REQUIREMENT
I need the entries printed again word for word, without the images.

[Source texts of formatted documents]
···
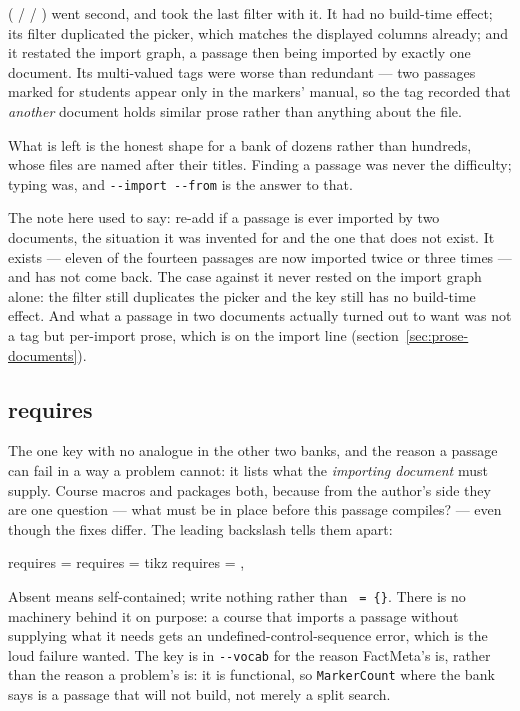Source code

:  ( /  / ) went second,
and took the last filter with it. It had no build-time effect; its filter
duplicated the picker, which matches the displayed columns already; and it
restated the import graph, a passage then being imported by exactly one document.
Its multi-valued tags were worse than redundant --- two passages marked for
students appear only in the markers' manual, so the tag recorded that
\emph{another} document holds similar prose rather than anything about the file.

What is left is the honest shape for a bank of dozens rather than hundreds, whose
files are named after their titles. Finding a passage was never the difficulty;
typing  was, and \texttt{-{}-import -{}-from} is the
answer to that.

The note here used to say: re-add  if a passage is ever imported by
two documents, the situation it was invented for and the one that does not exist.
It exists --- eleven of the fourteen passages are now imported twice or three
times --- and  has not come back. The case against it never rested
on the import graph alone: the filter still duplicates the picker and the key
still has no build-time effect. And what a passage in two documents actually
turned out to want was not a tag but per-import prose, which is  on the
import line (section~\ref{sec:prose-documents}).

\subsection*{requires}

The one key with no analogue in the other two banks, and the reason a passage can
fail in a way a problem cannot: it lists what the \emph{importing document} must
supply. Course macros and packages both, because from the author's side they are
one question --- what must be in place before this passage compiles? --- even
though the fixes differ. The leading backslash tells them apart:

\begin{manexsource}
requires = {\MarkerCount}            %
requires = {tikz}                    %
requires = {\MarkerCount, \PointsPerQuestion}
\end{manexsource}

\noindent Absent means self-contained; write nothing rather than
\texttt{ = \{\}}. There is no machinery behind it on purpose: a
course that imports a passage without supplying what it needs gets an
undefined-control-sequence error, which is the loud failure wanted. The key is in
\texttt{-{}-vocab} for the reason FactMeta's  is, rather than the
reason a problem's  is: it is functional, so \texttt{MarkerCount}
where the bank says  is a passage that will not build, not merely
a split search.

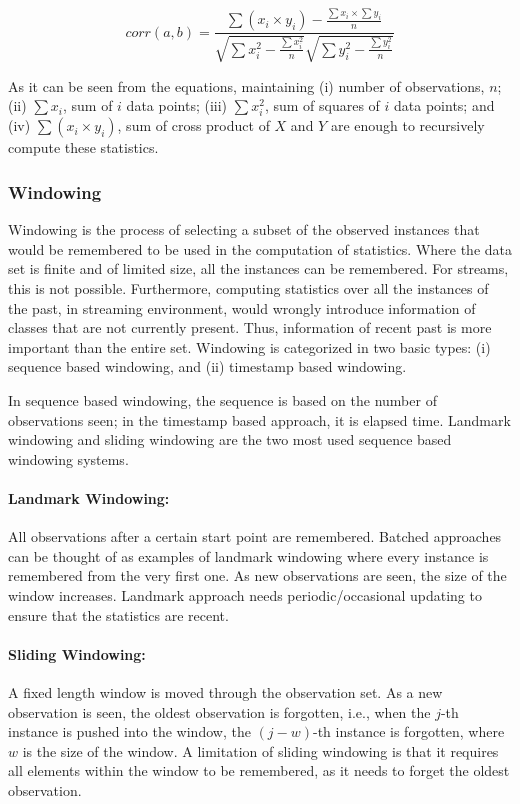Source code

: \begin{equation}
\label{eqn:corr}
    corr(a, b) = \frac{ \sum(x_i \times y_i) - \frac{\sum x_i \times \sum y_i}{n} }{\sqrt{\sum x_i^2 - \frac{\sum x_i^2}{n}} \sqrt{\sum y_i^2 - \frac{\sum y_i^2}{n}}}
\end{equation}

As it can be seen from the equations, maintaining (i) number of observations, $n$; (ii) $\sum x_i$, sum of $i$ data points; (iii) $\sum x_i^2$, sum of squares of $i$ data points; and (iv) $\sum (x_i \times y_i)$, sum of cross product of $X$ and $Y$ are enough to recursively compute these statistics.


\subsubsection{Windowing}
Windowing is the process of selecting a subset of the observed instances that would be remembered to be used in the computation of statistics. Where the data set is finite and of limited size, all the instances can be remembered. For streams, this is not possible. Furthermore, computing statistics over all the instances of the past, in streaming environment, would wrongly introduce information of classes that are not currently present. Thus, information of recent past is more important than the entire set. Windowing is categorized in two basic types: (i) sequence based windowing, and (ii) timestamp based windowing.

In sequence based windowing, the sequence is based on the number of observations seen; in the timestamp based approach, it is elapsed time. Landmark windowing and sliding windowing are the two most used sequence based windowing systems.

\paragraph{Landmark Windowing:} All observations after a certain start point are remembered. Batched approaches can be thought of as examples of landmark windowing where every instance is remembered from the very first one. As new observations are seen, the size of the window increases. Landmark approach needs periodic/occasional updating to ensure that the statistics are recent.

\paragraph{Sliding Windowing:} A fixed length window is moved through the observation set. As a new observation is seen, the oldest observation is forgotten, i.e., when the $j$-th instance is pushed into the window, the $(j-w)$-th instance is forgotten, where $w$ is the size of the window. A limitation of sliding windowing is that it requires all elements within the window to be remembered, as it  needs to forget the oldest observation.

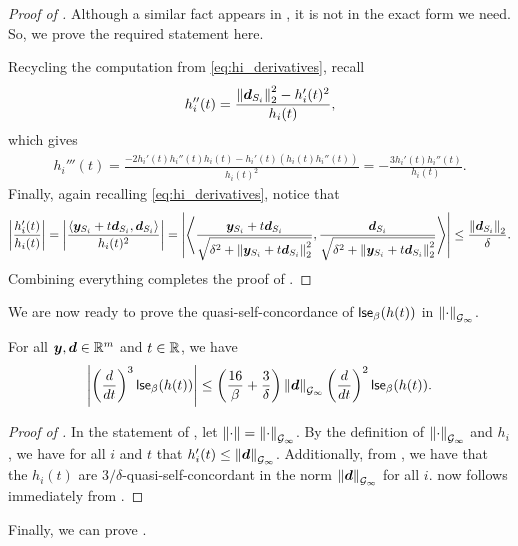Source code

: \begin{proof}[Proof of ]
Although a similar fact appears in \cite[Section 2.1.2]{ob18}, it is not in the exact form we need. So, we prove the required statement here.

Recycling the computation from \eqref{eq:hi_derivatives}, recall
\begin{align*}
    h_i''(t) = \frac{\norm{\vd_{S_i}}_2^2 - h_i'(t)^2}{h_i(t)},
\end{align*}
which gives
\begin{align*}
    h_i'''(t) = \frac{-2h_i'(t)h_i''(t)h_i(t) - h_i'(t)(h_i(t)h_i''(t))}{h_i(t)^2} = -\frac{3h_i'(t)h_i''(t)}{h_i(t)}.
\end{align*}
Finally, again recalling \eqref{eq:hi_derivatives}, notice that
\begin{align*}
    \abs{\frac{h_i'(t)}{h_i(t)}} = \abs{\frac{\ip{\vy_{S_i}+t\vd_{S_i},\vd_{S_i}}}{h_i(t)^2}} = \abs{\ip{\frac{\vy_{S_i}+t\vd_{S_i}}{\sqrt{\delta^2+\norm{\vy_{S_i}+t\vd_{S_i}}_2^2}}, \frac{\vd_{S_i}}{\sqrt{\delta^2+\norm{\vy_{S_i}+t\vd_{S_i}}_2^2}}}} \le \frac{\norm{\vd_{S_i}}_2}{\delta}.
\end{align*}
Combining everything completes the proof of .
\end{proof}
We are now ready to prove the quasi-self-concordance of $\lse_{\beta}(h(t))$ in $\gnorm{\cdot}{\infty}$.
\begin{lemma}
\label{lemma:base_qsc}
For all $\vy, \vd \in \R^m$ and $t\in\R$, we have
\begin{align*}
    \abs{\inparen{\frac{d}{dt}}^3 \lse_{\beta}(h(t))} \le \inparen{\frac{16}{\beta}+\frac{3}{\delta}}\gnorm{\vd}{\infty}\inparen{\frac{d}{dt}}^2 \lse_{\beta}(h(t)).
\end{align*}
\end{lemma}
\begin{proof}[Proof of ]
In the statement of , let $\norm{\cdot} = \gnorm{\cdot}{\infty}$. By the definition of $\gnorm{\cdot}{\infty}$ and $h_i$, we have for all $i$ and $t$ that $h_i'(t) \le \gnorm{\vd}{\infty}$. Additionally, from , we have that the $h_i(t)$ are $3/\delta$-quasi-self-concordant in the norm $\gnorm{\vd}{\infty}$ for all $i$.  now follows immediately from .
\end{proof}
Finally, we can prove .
···
RESULT OF THIS TASK
Source code

:  ( /  / ) went second,
and took the last filter with it. It had no build-time effect; its filter
duplicated the picker, which matches the displayed columns already; and it
restated the import graph, a passage then being imported by exactly one document.
Its multi-valued tags were worse than redundant --- two passages marked for
students appear only in the markers' manual, so the tag recorded that
\emph{another} document holds similar prose rather than anything about the file.

What is left is the honest shape for a bank of dozens rather than hundreds, whose
files are named after their titles. Finding a passage was never the difficulty;
typing  was, and \texttt{-{}-import -{}-from} is the
answer to that.

The note here used to say: re-add  if a passage is ever imported by
two documents, the situation it was invented for and the one that does not exist.
It exists --- eleven of the fourteen passages are now imported twice or three
times --- and  has not come back. The case against it never rested
on the import graph alone: the filter still duplicates the picker and the key
still has no build-time effect. And what a passage in two documents actually
turned out to want was not a tag but per-import prose, which is  on the
import line (section~\ref{sec:prose-documents}).

\subsection*{requires}

The one key with no analogue in the other two banks, and the reason a passage can
fail in a way a problem cannot: it lists what the \emph{importing document} must
supply. Course macros and packages both, because from the author's side they are
one question --- what must be in place before this passage compiles? --- even
though the fixes differ. The leading backslash tells them apart:

\begin{manexsource}
requires = {\MarkerCount}            %
requires = {tikz}                    %
requires = {\MarkerCount, \PointsPerQuestion}
\end{manexsource}

\noindent Absent means self-contained; write nothing rather than
\texttt{ = \{\}}. There is no machinery behind it on purpose: a
course that imports a passage without supplying what it needs gets an
undefined-control-sequence error, which is the loud failure wanted. The key is in
\texttt{-{}-vocab} for the reason FactMeta's  is, rather than the
reason a problem's  is: it is functional, so \texttt{MarkerCount}
where the bank says  is a passage that will not build, not merely
a split search.

Source code

: \begin{equation}
\label{eqn:corr}
    corr(a, b) = \frac{ \sum(x_i \times y_i) - \frac{\sum x_i \times \sum y_i}{n} }{\sqrt{\sum x_i^2 - \frac{\sum x_i^2}{n}} \sqrt{\sum y_i^2 - \frac{\sum y_i^2}{n}}}
\end{equation}

As it can be seen from the equations, maintaining (i) number of observations, $n$; (ii) $\sum x_i$, sum of $i$ data points; (iii) $\sum x_i^2$, sum of squares of $i$ data points; and (iv) $\sum (x_i \times y_i)$, sum of cross product of $X$ and $Y$ are enough to recursively compute these statistics.


\subsubsection{Windowing}
Windowing is the process of selecting a subset of the observed instances that would be remembered to be used in the computation of statistics. Where the data set is finite and of limited size, all the instances can be remembered. For streams, this is not possible. Furthermore, computing statistics over all the instances of the past, in streaming environment, would wrongly introduce information of classes that are not currently present. Thus, information of recent past is more important than the entire set. Windowing is categorized in two basic types: (i) sequence based windowing, and (ii) timestamp based windowing.

In sequence based windowing, the sequence is based on the number of observations seen; in the timestamp based approach, it is elapsed time. Landmark windowing and sliding windowing are the two most used sequence based windowing systems.

\paragraph{Landmark Windowing:} All observations after a certain start point are remembered. Batched approaches can be thought of as examples of landmark windowing where every instance is remembered from the very first one. As new observations are seen, the size of the window increases. Landmark approach needs periodic/occasional updating to ensure that the statistics are recent.

\paragraph{Sliding Windowing:} A fixed length window is moved through the observation set. As a new observation is seen, the oldest observation is forgotten, i.e., when the $j$-th instance is pushed into the window, the $(j-w)$-th instance is forgotten, where $w$ is the size of the window. A limitation of sliding windowing is that it requires all elements within the window to be remembered, as it  needs to forget the oldest observation.

Source code

: \begin{proof}[Proof of ]
Although a similar fact appears in \cite[Section 2.1.2]{ob18}, it is not in the exact form we need. So, we prove the required statement here.

Recycling the computation from \eqref{eq:hi_derivatives}, recall
\begin{align*}
    h_i''(t) = \frac{\norm{\vd_{S_i}}_2^2 - h_i'(t)^2}{h_i(t)},
\end{align*}
which gives
\begin{align*}
    h_i'''(t) = \frac{-2h_i'(t)h_i''(t)h_i(t) - h_i'(t)(h_i(t)h_i''(t))}{h_i(t)^2} = -\frac{3h_i'(t)h_i''(t)}{h_i(t)}.
\end{align*}
Finally, again recalling \eqref{eq:hi_derivatives}, notice that
\begin{align*}
    \abs{\frac{h_i'(t)}{h_i(t)}} = \abs{\frac{\ip{\vy_{S_i}+t\vd_{S_i},\vd_{S_i}}}{h_i(t)^2}} = \abs{\ip{\frac{\vy_{S_i}+t\vd_{S_i}}{\sqrt{\delta^2+\norm{\vy_{S_i}+t\vd_{S_i}}_2^2}}, \frac{\vd_{S_i}}{\sqrt{\delta^2+\norm{\vy_{S_i}+t\vd_{S_i}}_2^2}}}} \le \frac{\norm{\vd_{S_i}}_2}{\delta}.
\end{align*}
Combining everything completes the proof of .
\end{proof}
We are now ready to prove the quasi-self-concordance of $\lse_{\beta}(h(t))$ in $\gnorm{\cdot}{\infty}$.
\begin{lemma}
\label{lemma:base_qsc}
For all $\vy, \vd \in \R^m$ and $t\in\R$, we have
\begin{align*}
    \abs{\inparen{\frac{d}{dt}}^3 \lse_{\beta}(h(t))} \le \inparen{\frac{16}{\beta}+\frac{3}{\delta}}\gnorm{\vd}{\infty}\inparen{\frac{d}{dt}}^2 \lse_{\beta}(h(t)).
\end{align*}
\end{lemma}
\begin{proof}[Proof of ]
In the statement of , let $\norm{\cdot} = \gnorm{\cdot}{\infty}$. By the definition of $\gnorm{\cdot}{\infty}$ and $h_i$, we have for all $i$ and $t$ that $h_i'(t) \le \gnorm{\vd}{\infty}$. Additionally, from , we have that the $h_i(t)$ are $3/\delta$-quasi-self-concordant in the norm $\gnorm{\vd}{\infty}$ for all $i$.  now follows immediately from .
\end{proof}
Finally, we can prove .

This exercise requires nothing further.